*Task to complete*
Could you retype the lines below, starting at the line holding "App Development Guidelines" and stopping at the line holding "A machine learning, logistic", inclusive? Copy them exactly and drop the images.

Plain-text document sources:
*** Block opens ***
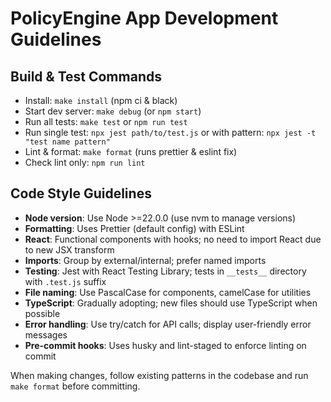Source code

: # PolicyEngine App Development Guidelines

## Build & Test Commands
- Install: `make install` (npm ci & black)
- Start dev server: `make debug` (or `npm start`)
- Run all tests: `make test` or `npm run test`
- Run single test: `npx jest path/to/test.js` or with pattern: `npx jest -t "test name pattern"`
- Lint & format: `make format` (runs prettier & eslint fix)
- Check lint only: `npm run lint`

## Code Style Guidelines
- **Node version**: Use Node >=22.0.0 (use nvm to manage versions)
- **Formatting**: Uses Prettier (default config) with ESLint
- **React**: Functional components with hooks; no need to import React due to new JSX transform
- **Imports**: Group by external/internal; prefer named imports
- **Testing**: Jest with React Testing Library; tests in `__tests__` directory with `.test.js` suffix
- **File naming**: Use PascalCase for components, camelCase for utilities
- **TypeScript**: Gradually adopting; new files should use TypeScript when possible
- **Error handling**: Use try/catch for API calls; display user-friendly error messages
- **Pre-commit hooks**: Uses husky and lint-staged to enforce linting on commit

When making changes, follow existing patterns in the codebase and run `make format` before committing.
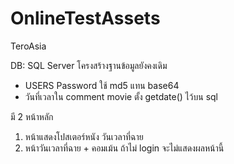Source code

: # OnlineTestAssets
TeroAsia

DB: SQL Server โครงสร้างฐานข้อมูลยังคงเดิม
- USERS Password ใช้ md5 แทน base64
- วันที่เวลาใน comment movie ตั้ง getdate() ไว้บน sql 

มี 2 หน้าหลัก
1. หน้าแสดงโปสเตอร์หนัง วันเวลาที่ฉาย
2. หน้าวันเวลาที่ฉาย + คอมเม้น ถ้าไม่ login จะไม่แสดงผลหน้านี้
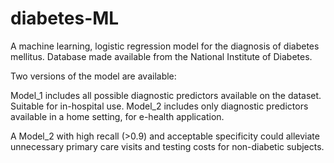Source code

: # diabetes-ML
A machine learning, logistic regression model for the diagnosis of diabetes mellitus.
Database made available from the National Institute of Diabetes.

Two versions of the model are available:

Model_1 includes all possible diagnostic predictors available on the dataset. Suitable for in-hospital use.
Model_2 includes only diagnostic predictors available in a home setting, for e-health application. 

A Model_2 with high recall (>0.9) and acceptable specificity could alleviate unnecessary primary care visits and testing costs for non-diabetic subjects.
*** Block closes ***
*** Block opens ***
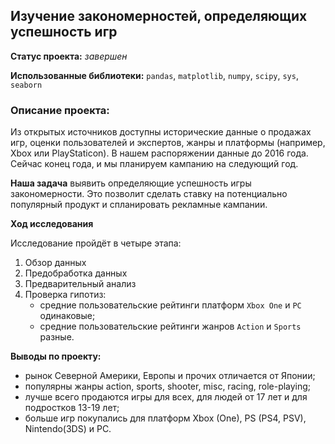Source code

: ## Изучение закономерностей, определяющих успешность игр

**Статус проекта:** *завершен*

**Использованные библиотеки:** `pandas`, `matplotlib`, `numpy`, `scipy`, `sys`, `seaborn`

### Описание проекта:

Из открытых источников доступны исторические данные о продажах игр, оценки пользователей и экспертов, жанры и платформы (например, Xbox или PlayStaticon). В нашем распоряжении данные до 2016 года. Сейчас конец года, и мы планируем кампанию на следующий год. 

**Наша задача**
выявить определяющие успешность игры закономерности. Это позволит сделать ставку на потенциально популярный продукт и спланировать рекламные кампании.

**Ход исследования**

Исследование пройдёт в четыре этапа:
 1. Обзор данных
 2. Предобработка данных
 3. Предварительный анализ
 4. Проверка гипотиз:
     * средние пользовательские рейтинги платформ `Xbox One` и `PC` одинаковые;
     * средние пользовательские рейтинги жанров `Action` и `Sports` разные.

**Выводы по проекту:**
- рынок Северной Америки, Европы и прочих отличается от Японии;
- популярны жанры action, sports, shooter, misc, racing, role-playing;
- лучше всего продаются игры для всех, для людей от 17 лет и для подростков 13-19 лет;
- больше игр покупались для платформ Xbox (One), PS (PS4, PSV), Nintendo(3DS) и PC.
*** Block closes ***
*** Block opens ***
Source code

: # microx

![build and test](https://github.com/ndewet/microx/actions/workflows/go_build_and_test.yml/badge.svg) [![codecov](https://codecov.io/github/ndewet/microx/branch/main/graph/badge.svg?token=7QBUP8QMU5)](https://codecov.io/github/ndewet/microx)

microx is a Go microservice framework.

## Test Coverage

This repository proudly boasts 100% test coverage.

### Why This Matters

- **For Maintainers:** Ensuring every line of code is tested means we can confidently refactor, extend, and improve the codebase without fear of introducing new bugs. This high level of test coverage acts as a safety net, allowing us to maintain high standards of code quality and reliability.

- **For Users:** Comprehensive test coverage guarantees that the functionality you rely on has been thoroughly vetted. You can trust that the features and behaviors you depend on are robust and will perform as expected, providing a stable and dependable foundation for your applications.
*** Block closes ***
*Solved problem*
: # PolicyEngine App Development Guidelines

## Build & Test Commands
- Install: `make install` (npm ci & black)
- Start dev server: `make debug` (or `npm start`)
- Run all tests: `make test` or `npm run test`
- Run single test: `npx jest path/to/test.js` or with pattern: `npx jest -t "test name pattern"`
- Lint & format: `make format` (runs prettier & eslint fix)
- Check lint only: `npm run lint`

## Code Style Guidelines
- **Node version**: Use Node >=22.0.0 (use nvm to manage versions)
- **Formatting**: Uses Prettier (default config) with ESLint
- **React**: Functional components with hooks; no need to import React due to new JSX transform
- **Imports**: Group by external/internal; prefer named imports
- **Testing**: Jest with React Testing Library; tests in `__tests__` directory with `.test.js` suffix
- **File naming**: Use PascalCase for components, camelCase for utilities
- **TypeScript**: Gradually adopting; new files should use TypeScript when possible
- **Error handling**: Use try/catch for API calls; display user-friendly error messages
- **Pre-commit hooks**: Uses husky and lint-staged to enforce linting on commit

When making changes, follow existing patterns in the codebase and run `make format` before committing.
Source code

: # OnlineTestAssets
TeroAsia

DB: SQL Server โครงสร้างฐานข้อมูลยังคงเดิม
- USERS Password ใช้ md5 แทน base64
- วันที่เวลาใน comment movie ตั้ง getdate() ไว้บน sql 

มี 2 หน้าหลัก
1. หน้าแสดงโปสเตอร์หนัง วันเวลาที่ฉาย
2. หน้าวันเวลาที่ฉาย + คอมเม้น ถ้าไม่ login จะไม่แสดงผลหน้านี้
Source code

: # diabetes-ML
A machine learning, logistic regression model for the diagnosis of diabetes mellitus.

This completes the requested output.